Federal agents on Tuesday arrested the owners of a South Florida security company with ties to the assassination of Haiti’s former president, according to one of their lawyers, the latest step in an investigation that has implicated several American citizens.

The suspects, Antonio Intriago, a Venezuelan-American businessman, and Arcángel Pretel Ortiz, a Colombian American citizen, were detained in South Florida and were expected to appear in court later on Tuesday, a lawyer for Mr. Intriago said.

Their company, CTU Security, based in Doral, Florida, recruited some 20 former Colombian soldiers who helped storm the home of the Haitian president, Jovenel Moïse, the night of his assassination in July 2021. Lawyers for Mr. Intriago previously admitted that CTU recruited the men.

“I can confirm that Intriago was arrested this morning and has been in Miami for the course of the investigation,” Joseph Tesmond, Mr. Intriago’s lawyer, said. “He intends to enter a not guilty plea at his bond hearing this afternoon.”

Mr. Tesmond also confirmed the arrests of Mr. Pretel and a third suspect: Walter Veintemilla, an American citizen and financier living in Florida, who lent $172,000 to CTU Security to finance their operations in Haiti, according to Haitian authorities.

President Jovenel Moïse was killed on July 7, 2021, in an attack at his private residence on the outskirts of Port-au-Prince.

On July 7, 2021, assailants entered Mr. Moïse’s home outside Port-au-Prince and shot him 12 times, leaving him dead and wounding his wife. The murder accelerated Haiti’s spiral into unchecked violence, as gangs stepped in to to fill the power vacuum and now control most of Port-au-Prince, the nation’s capital.

While about two dozen suspects have been arrested in Haiti and Miami, authorities in both countries have struggled to identify the plot’s masterminds. There were no immediate details on the charges against the three men arrested on Tuesday.

Mr. Intriago released a statement shortly after Mr. Moïse’s murder saying he was unaware of the plans to assassinate the former president. Initially, he said, the plan was to arrest Mr. Moïse and force him to step down, replacing him with a Haitian American pastor named Christian Emmanuel Sanon.
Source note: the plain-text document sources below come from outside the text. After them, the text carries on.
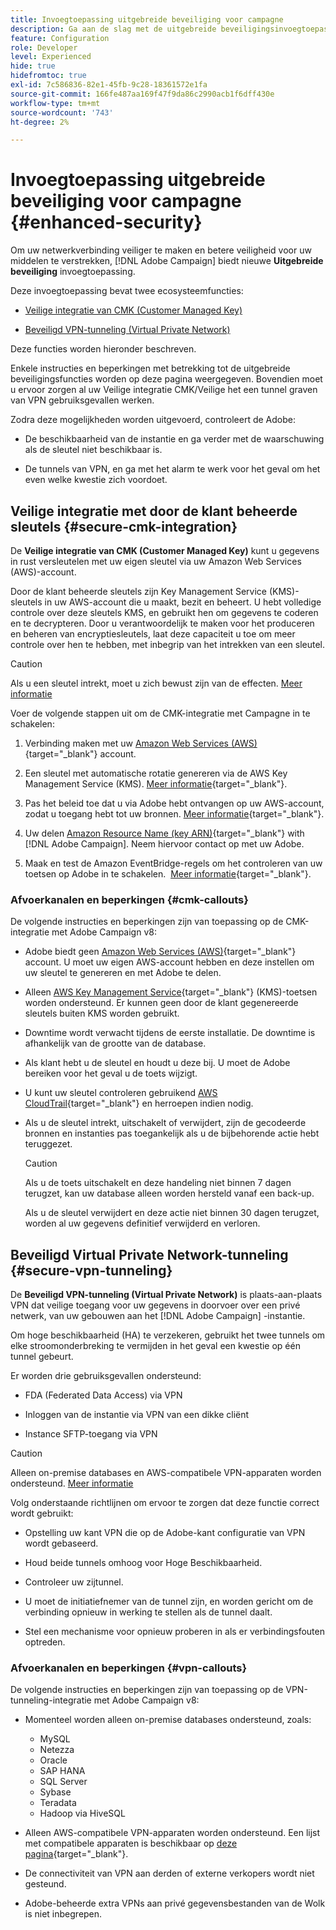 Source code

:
 ```yaml
---
title: Invoegtoepassing uitgebreide beveiliging voor campagne
description: Ga aan de slag met de uitgebreide beveiligingsinvoegtoepassing Campagne
feature: Configuration
role: Developer
level: Experienced
hide: true
hidefromtoc: true
exl-id: 7c586836-82e1-45fb-9c28-18361572e1fa
source-git-commit: 166fe487aa169f47f9da86c2990acb1f6dff430e
workflow-type: tm+mt
source-wordcount: '743'
ht-degree: 2%

---
```



# Invoegtoepassing uitgebreide beveiliging voor campagne {#enhanced-security}

Om uw netwerkverbinding veiliger te maken en betere veiligheid voor uw middelen te verstrekken, [!DNL Adobe Campaign] biedt nieuwe **Uitgebreide beveiliging** invoegtoepassing.

Deze invoegtoepassing bevat twee ecosysteemfuncties:

* [Veilige integratie van CMK (Customer Managed Key)](#secure-cmk-integration)

* [Beveiligd VPN-tunneling (Virtual Private Network)](#secure-vpn-tunneling)

Deze functies worden hieronder beschreven.

Enkele instructies en beperkingen met betrekking tot de uitgebreide beveiligingsfuncties worden op deze pagina weergegeven. Bovendien moet u ervoor zorgen al uw Veilige integratie CMK/Veilige het een tunnel graven van VPN gebruiksgevallen werken.

Zodra deze mogelijkheden worden uitgevoerd, controleert de Adobe:

* De beschikbaarheid van de instantie en ga verder met de waarschuwing als de sleutel niet beschikbaar is.

* De tunnels van VPN, en ga met het alarm te werk voor het geval om het even welke kwestie zich voordoet.

## Veilige integratie met door de klant beheerde sleutels {#secure-cmk-integration}

De **Veilige integratie van CMK (Customer Managed Key)** kunt u gegevens in rust versleutelen met uw eigen sleutel via uw Amazon Web Services (AWS)-account.

Door de klant beheerde sleutels zijn Key Management Service (KMS)-sleutels in uw AWS-account die u maakt, bezit en beheert. U hebt volledige controle over deze sleutels KMS, en gebruikt hen om gegevens te coderen en te decrypteren. Door u verantwoordelijk te maken voor het produceren en beheren van encryptiesleutels, laat deze capaciteit u toe om meer controle over hen te hebben, met inbegrip van het intrekken van een sleutel.

>[!CAUTION]
>
>Als u een sleutel intrekt, moet u zich bewust zijn van de effecten. [Meer informatie](#cmk-callouts)

Voer de volgende stappen uit om de CMK-integratie met Campagne in te schakelen:

1. Verbinding maken met uw [Amazon Web Services (AWS)](https://aws.amazon.com/){target="_blank"} account.

1. Een sleutel met automatische rotatie genereren via de AWS Key Management Service (KMS). [Meer informatie](https://docs.aws.amazon.com/kms/latest/developerguide/create-keys.html){target="_blank"}.

1. Pas het beleid toe dat u via Adobe hebt ontvangen op uw AWS-account, zodat u toegang hebt tot uw bronnen. [Meer informatie](https://docs.aws.amazon.com/kms/latest/developerguide/key-policy-services.html){target="_blank"}. <!--link TBC-->

1. Uw delen [Amazon Resource Name (key ARN)](https://docs.aws.amazon.com/kms/latest/developerguide/find-cmk-id-arn.html){target="_blank"} with [!DNL Adobe Campaign]. Neem hiervoor contact op met uw Adobe. <!--or Adobe transition manager?-->

1. Maak en test de Amazon EventBridge-regels om het controleren van uw toetsen op Adobe in te schakelen. &#x200B; [Meer informatie](https://docs.aws.amazon.com/eventbridge/latest/userguide/eb-rules.html){target="_blank"}.


### Afvoerkanalen en beperkingen {#cmk-callouts}

De volgende instructies en beperkingen zijn van toepassing op de CMK-integratie met Adobe Campaign v8:

* Adobe biedt geen [Amazon Web Services (AWS)](https://aws.amazon.com/){target="_blank"} account. U moet uw eigen AWS-account hebben en deze instellen om uw sleutel te genereren en met Adobe te delen.

* Alleen [AWS Key Management Service](https://docs.aws.amazon.com/kms/latest/developerguide/overview.html){target="_blank"} (KMS)-toetsen worden ondersteund. Er kunnen geen door de klant gegenereerde sleutels buiten KMS worden gebruikt. &#x200B;

* Downtime wordt verwacht tijdens de eerste installatie. &#x200B;De downtime is afhankelijk van de grootte van de database.

* Als klant hebt u de sleutel en houdt u deze bij. U moet de Adobe bereiken voor het geval u de toets wijzigt. &#x200B;

* U kunt uw sleutel controleren gebruikend [AWS CloudTrail](https://docs.aws.amazon.com/awscloudtrail/latest/userguide/cloudtrail-user-guide.html){target="_blank"} en herroepen indien nodig. &#x200B;

* Als u de sleutel intrekt, uitschakelt of verwijdert, zijn de gecodeerde bronnen en instanties pas toegankelijk als u de bijbehorende actie hebt teruggezet.

  >[!CAUTION]
  >
  >Als u de toets uitschakelt en deze handeling niet binnen 7 dagen terugzet, kan uw database alleen worden hersteld vanaf een back-up.
  >
  >Als u de sleutel verwijdert en deze actie niet binnen 30 dagen terugzet, worden al uw gegevens definitief verwijderd en verloren. &#x200B;

## Beveiligd Virtual Private Network-tunneling {#secure-vpn-tunneling}

De **Beveiligd VPN-tunneling (Virtual Private Network)** is plaats-aan-plaats VPN dat veilige toegang voor uw gegevens in doorvoer over een privé netwerk, van uw gebouwen aan het [!DNL Adobe Campaign] -instantie.

<!--As it connects two networks together, it is a site-to-site VPN.-->

Om hoge beschikbaarheid (HA) te verzekeren, gebruikt het twee tunnels om elke stroomonderbreking te vermijden in het geval een kwestie op één tunnel gebeurt.

Er worden drie gebruiksgevallen ondersteund:

* FDA (Federated Data Access) via VPN<!--to access your on-premise database from the Campaign instance over VPN-->

* Inloggen van de instantie via VPN van een dikke cliënt

* Instance SFTP-toegang via VPN

>[!CAUTION]
>
>Alleen on-premise databases en AWS-compatibele VPN-apparaten worden ondersteund. [Meer informatie](#vpn-callouts)

Volg onderstaande richtlijnen om ervoor te zorgen dat deze functie correct wordt gebruikt:

* Opstelling uw kant VPN die op de Adobe-kant configuratie van VPN wordt gebaseerd.

* Houd beide tunnels omhoog voor Hoge Beschikbaarheid.

* Controleer uw zijtunnel.

* U moet de initiatiefnemer van de tunnel zijn, en worden gericht om de verbinding opnieuw in werking te stellen als de tunnel daalt.

* Stel een mechanisme voor opnieuw proberen in als er verbindingsfouten optreden.


### Afvoerkanalen en beperkingen {#vpn-callouts}

De volgende instructies en beperkingen zijn van toepassing op de VPN-tunneling-integratie met Adobe Campaign v8:

* Momenteel worden alleen on-premise databases ondersteund, zoals<!--Richa to check the list with PM-->:

   * MySQL
   * Netezza
   * Oracle
   * SAP HANA
   * SQL Server
   * Sybase
   * Teradata
   * Hadoop via HiveSQL

* Alleen AWS-compatibele VPN-apparaten worden ondersteund. Een lijst met compatibele apparaten is beschikbaar op [deze pagina](https://docs.aws.amazon.com/vpn/latest/s2svpn/your-cgw.html#example-configuration-files){target="_blank"}<!--check which list should be communicated-->.

* De connectiviteit van VPN aan derden of externe verkopers wordt niet gesteund.

* Adobe-beheerde extra VPNs aan privé gegevensbestanden van de Wolk is niet inbegrepen.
CTU Security recruited the Colombian mercenaries and looked for funding from Mr. Veintemilla to finance the operation to arrest Mr. Moïse. The firm hoped to provide security for infrastructure projects in Haiti that Mr. Sanon intended to undertake once he became president of the country.
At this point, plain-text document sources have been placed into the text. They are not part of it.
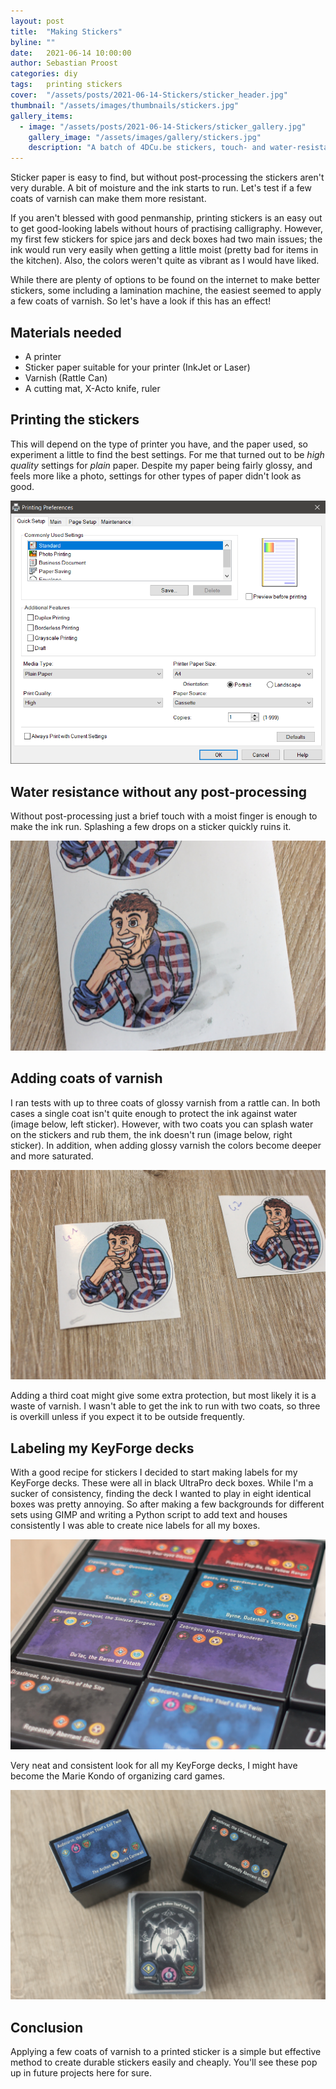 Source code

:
 ```yaml
---
layout: post
title:  "Making Stickers"
byline: ""
date:   2021-06-14 10:00:00
author: Sebastian Proost
categories: diy
tags:	printing stickers
cover:  "/assets/posts/2021-06-14-Stickers/sticker_header.jpg"
thumbnail: "/assets/images/thumbnails/stickers.jpg"
gallery_items:
  - image: "/assets/posts/2021-06-14-Stickers/sticker_gallery.jpg"
    gallery_image: "/assets/images/gallery/stickers.jpg"
    description: "A batch of 4DCu.be stickers, touch- and water-resistant thanks to two coats of varnish."
---
```


Sticker paper is easy to find, but without post-processing the stickers aren't very durable. A bit of moisture and the
ink starts to run. Let's test if a few coats of varnish can make them more resistant.

If you aren't blessed with good penmanship, printing stickers is an easy out to get good-looking labels without hours
of practising calligraphy. However, my first few stickers for spice jars and deck boxes had two main issues; the ink
would run very easily when getting a little moist (pretty bad for items in the kitchen). Also, the colors weren't quite 
as vibrant as I would have liked.

While there are plenty of options to be found on the internet to make better stickers, some including a lamination 
machine, the easiest seemed to apply a few coats of varnish. So let's have a look if this has an effect!

## Materials needed

  * A printer
  * Sticker paper suitable for your printer (InkJet or Laser)
  * Varnish (Rattle Can)
  * A cutting mat, X-Acto knife, ruler

## Printing the stickers

This will depend on the type of printer you have, and the paper used, so experiment a little to find the best settings.
For me that turned out to be *high quality* settings for *plain* paper. Despite my paper being fairly glossy, and feels 
more like a photo, settings for other types of paper didn't look as good.

![High quality on plain paper, best settings for printing](/assets/posts/2021-06-14-Stickers/printer_settings.png)

## Water resistance without any post-processing

Without post-processing just a brief touch with a moist finger is enough to make the ink run. Splashing a few drops on
a sticker quickly ruins it. 

![Splashing water on an untreated sticker ruins it](/assets/posts/2021-06-14-Stickers/no_varnish_water.jpg)

## Adding coats of varnish

I ran tests with up to three coats of glossy varnish from a rattle can. In both cases a single coat isn't quite enough to 
protect the ink against water (image below, left sticker). However, with two coats you can splash water on the stickers 
and rub them, the ink doesn't run (image below, right sticker). In addition, when adding glossy varnish the colors 
become deeper and more saturated.

![One coat of varnish isn't enough to seal the ink, two however provide a good protection against water](/assets/posts/2021-06-14-Stickers/water_one_two_coats.jpg)

Adding a third coat might give some extra protection, but most likely it is a waste of varnish. I wasn't able to get the
ink to run with two coats, so three is overkill unless if you expect it to be outside frequently.

## Labeling my KeyForge decks

With a good recipe for stickers I decided to start making labels for my KeyForge decks. These were all in black
UltraPro deck boxes. While I'm a sucker of consistency, finding the deck I wanted to play in eight identical boxes was
pretty annoying. So after making a few backgrounds for different sets using GIMP and writing a Python script to 
add text and houses consistently I was able to create nice labels for all my boxes.

![All my labeled KeyForge decks together](/assets/posts/2021-06-14-Stickers/deckboxes_close_up.jpg)

Very neat and consistent look for all my KeyForge decks, I might have become the Marie Kondo of organizing card games.

![Most recent additions to my KeyForge decks nicely labeled](/assets/posts/2021-06-14-Stickers/deckboxes_top.jpg)

## Conclusion

Applying a few coats of varnish to a printed sticker is a simple but effective method to create durable stickers 
easily and cheaply. You'll see these pop up in future projects here for sure.
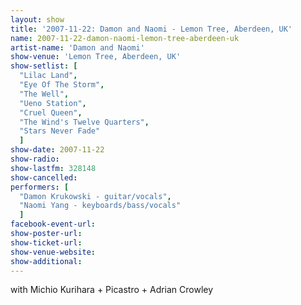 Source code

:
 ```yaml
---
layout: show
title: '2007-11-22: Damon and Naomi - Lemon Tree, Aberdeen, UK'
name: 2007-11-22-damon-naomi-lemon-tree-aberdeen-uk
artist-name: 'Damon and Naomi'
show-venue: 'Lemon Tree, Aberdeen, UK'
show-setlist: [
  "Lilac Land",
  "Eye Of The Storm",
  "The Well",
  "Ueno Station",
  "Cruel Queen",
  "The Wind's Twelve Quarters",
  "Stars Never Fade"
  ]
show-date: 2007-11-22
show-radio: 
show-lastfm: 328148
show-cancelled: 
performers: [
  "Damon Krukowski - guitar/vocals",
  "Naomi Yang - keyboards/bass/vocals"
  ]
facebook-event-url: 
show-poster-url: 
show-ticket-url: 
show-venue-website: 
show-additional: 
---
```


with Michio Kurihara + Picastro + Adrian Crowley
But just a few weeks before the assassination, the plan changed and Mr. Sanon was no longer seen as a viable candidate to lead the country. The plot morphed from a plan to arrest Mr. Moïse to assassinating him, according to the Justice Department.

The South Florida security firm is also accused in another plot to assassinate a political figure, President Luis Alberto Arce Catacora of Bolivia, about a year before Mr. Moïse’s murder.

Representatives from the security firm — including Mr. Pretel — traveled to Bolivia in October 2020, and allegedly plotted with the defense minister to assassinate Mr. Arce and prevent him from winning the election, according to the Bolivian government.

In the United States, the Justice Department has so far charged seven suspects in connection with Mr. Moïse’s assassination, including four last month.

Three of the four are accused of conspiracy in the killing: James Solages, 37, and Joseph Vincent, 57, who are dual Haitian American citizens; and Germán Alejandro Rivera García, 44, a Colombian accused of leading the group of mercenaries on the ground in Haiti.

The fourth, Dr. Sanon, 65, was charged with counts related to smuggling, though was not charged with conspiracy to commit murder. All four are set to be arraigned and enter pleas on Feb. 15.

The Justice Department had previously charged three others in the assassination, including a Haitian businessman, a former Colombian soldier and a former senator of Haiti.